Musicology graduate student Tori Tyler’s thesis focuses on studying black consciousness in hip-hop and understanding the cyclical nature of its music.
In hip-hop, Tyler said, you can hear that artists respect their elders and how they influence their music. Tyler focuses on Kendrick Lamar and Tupac’s relationship, as well as how “To Pimp a Butterfly” is in “communication with” Tupac. Tyler especially focused on the latter, because though Tupac's "life was so short," his "legacy lives on."
Halfway through Lamar's song "Mortal Man," there is audio of an interview between Tupac and Lamar; however, they never actually did an interview together, Tyler said.
“Instead, Lamar just reimagines it as a conversation that he’s having with an elder in order to better explain the music he’s making,” she said.
Desinord said Lamar's 2015 album relates to social justice in many ways.
The background of the album cover has the White House in it, which one could either see “as a reaction to Obama’s presidency or a reaction to post-Obama presidency, Desinord said.
"It works on multiple levels," he said.
In fact, former President Barack Obama included songs from Lamar's album on his annual summer playlist. The president made it clear he recognizes the issues Lamar references, Desinord said.
Desinord also discussed songs off the album that addressed other social justice issues, such as “Alright” and “Complexion.”
“‘Complexion’ talks about how, even within the Black community, there’s an issue of light-skinned versus dark-skinned and how that plays a role outside of the Black community," he said.

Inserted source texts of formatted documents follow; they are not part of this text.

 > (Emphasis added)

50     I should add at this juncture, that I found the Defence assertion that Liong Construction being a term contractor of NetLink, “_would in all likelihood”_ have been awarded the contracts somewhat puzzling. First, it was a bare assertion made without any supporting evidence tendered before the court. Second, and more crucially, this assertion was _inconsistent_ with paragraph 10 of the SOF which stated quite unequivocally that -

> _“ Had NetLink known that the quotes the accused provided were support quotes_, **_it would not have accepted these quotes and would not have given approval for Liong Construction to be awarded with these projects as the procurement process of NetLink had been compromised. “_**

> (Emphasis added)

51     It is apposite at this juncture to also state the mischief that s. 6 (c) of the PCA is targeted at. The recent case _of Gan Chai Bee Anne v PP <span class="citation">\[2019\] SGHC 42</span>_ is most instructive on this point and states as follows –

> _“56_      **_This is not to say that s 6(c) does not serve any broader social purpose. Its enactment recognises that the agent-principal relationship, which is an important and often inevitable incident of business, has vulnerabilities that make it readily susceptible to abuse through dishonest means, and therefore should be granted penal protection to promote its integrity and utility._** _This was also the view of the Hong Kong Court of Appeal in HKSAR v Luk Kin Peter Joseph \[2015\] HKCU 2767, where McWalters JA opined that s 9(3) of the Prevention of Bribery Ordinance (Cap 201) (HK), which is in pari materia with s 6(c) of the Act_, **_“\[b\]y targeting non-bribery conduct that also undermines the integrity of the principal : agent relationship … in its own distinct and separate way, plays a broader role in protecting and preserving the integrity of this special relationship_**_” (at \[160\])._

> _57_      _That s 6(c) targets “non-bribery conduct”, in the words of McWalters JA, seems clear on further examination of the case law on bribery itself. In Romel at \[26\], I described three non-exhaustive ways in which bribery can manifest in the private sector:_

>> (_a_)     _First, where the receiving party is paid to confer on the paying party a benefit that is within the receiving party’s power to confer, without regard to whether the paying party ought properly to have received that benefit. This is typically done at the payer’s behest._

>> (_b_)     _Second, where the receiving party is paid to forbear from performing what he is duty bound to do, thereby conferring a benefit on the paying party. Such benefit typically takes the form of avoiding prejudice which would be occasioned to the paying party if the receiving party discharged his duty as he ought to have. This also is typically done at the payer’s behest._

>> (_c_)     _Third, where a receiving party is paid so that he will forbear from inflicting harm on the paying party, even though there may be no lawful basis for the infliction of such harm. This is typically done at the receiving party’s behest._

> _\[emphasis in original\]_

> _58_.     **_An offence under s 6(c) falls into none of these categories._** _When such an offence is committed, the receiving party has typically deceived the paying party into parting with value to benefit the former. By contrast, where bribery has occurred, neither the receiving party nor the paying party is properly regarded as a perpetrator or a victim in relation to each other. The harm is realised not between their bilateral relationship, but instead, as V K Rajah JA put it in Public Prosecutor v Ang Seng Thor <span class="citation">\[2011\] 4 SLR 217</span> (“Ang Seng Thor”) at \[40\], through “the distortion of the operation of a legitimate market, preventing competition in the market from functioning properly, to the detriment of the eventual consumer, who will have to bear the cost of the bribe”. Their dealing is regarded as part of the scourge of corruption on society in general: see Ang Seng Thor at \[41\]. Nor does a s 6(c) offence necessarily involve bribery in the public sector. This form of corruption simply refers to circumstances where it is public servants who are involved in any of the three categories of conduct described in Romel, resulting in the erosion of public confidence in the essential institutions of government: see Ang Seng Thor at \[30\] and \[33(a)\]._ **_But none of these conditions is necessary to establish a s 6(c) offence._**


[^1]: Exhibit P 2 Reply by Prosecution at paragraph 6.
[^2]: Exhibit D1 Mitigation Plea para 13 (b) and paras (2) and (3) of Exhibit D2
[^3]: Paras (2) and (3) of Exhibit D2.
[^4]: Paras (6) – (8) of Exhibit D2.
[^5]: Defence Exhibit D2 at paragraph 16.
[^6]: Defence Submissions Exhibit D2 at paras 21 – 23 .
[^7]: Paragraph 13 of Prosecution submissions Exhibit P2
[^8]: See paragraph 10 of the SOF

Ray said that very much like N.W.A.’s “Fuck Tha Police,” Lamar’s “Alright” has become an anthem for protests and unites the Black community.
“Rap music, but Black music in general, ties together an important legacy,” Ray said. “They’re kind of historical documents the way they look back to older artists and build off of their work, and 'To Pimp a Butterfly' does this really well.”
A deeper look into the albums
"Straight Outta Compton," "All Eyez on Me" and "To Pimp a Butterfly" came out in 1988, 1996 and 2015, respectively, navigating separate but similar sociopolitical environments.
“Straight Outta Compton is the Reagan Era, the War on Drugs, the escalation of the prison industrial complex, and those are the things that NWA, for the most part, are rapping about on that album,” Parker said. “For Tupac’s 'All Eyez On Me'… he’s also grappling with this newfound game and notoriety because he had become so popular. Others were attacking his music and so he’s like, ‘I don’t care. I am going to continue to make what you think is controversial music.’”
Dr. Parker said Lamar’s album came in the light of “Black Lives Matter and Trayvon Martin."
"(It creates) this beautiful album that addresses all of those kinds of issues: the nobility of Black life, police brutality but also the resiliency of Black lives," Parker said.
Final thoughts on hip-hop and the three albums
Tyler said it's necessary to understand the importance of songs about issues affecting marginalized communities, especially if you are part of a non-marginalized group.
“Black music, as a whole, is about community," she said. "As a marginalized group, we need all the help we can get saying that our music is important."
Parker said listening to artists rap about social justice issues is significant because there's an audience that can relate to these problems and feel heard.
“That’s the beauty of hip-hop,” she said. “It’s essentially people talking about their lives... You feel like when you hear them rapping about their lives or what they experience, you either see yourself in that or you aspire to be that.”